> _Try it_: Leave out all images and set down the records exactly as given.

BEGIN Data for processing

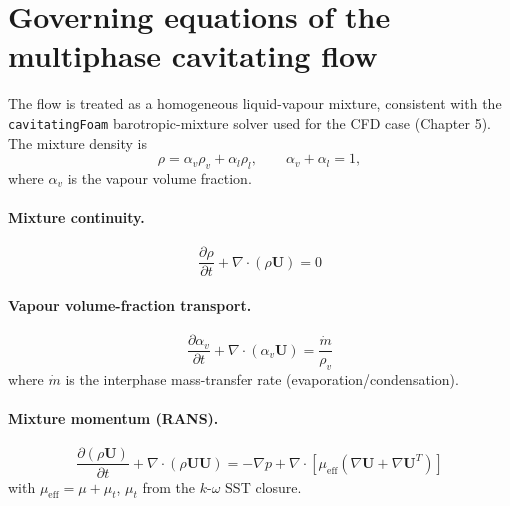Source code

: 
\section{Governing equations of the multiphase cavitating flow}

The flow is treated as a homogeneous liquid-vapour mixture, consistent with the
\texttt{cavitatingFoam} barotropic-mixture solver used for the CFD case
(Chapter 5). The mixture density is
\begin{equation}
    \rho = \alpha_v \rho_v + \alpha_l \rho_l, \qquad \alpha_v + \alpha_l = 1,
\end{equation}
where $\alpha_v$ is the vapour volume fraction.

\paragraph{Mixture continuity.}
\begin{equation}
    \frac{\partial \rho}{\partial t} + \nabla\!\cdot(\rho \mathbf{U}) = 0
\end{equation}

\paragraph{Vapour volume-fraction transport.}
\begin{equation}
    \frac{\partial \alpha_v}{\partial t} + \nabla\!\cdot(\alpha_v \mathbf{U}) = \frac{\dot m}{\rho_v}
\end{equation}
where $\dot m$ is the interphase mass-transfer rate (evaporation/condensation).

\paragraph{Mixture momentum (RANS).}
\begin{equation}
    \frac{\partial (\rho \mathbf{U})}{\partial t} + \nabla\!\cdot(\rho \mathbf{U}\mathbf{U})
    = -\nabla p + \nabla\!\cdot\!\left[\mu_{\text{eff}}\left(\nabla \mathbf{U} + \nabla \mathbf{U}^T\right)\right]
\end{equation}
with $\mu_{\text{eff}} = \mu + \mu_t$, $\mu_t$ from the $k$-$\omega$ SST closure.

END Data for processing

> _Response for this exercise_:
Source code

: 
\section{Governing equations of the multiphase cavitating flow}

The flow is treated as a homogeneous liquid-vapour mixture, consistent with the
\texttt{cavitatingFoam} barotropic-mixture solver used for the CFD case
(Chapter 5). The mixture density is
\begin{equation}
    \rho = \alpha_v \rho_v + \alpha_l \rho_l, \qquad \alpha_v + \alpha_l = 1,
\end{equation}
where $\alpha_v$ is the vapour volume fraction.

\paragraph{Mixture continuity.}
\begin{equation}
    \frac{\partial \rho}{\partial t} + \nabla\!\cdot(\rho \mathbf{U}) = 0
\end{equation}

\paragraph{Vapour volume-fraction transport.}
\begin{equation}
    \frac{\partial \alpha_v}{\partial t} + \nabla\!\cdot(\alpha_v \mathbf{U}) = \frac{\dot m}{\rho_v}
\end{equation}
where $\dot m$ is the interphase mass-transfer rate (evaporation/condensation).

\paragraph{Mixture momentum (RANS).}
\begin{equation}
    \frac{\partial (\rho \mathbf{U})}{\partial t} + \nabla\!\cdot(\rho \mathbf{U}\mathbf{U})
    = -\nabla p + \nabla\!\cdot\!\left[\mu_{\text{eff}}\left(\nabla \mathbf{U} + \nabla \mathbf{U}^T\right)\right]
\end{equation}
with $\mu_{\text{eff}} = \mu + \mu_t$, $\mu_t$ from the $k$-$\omega$ SST closure.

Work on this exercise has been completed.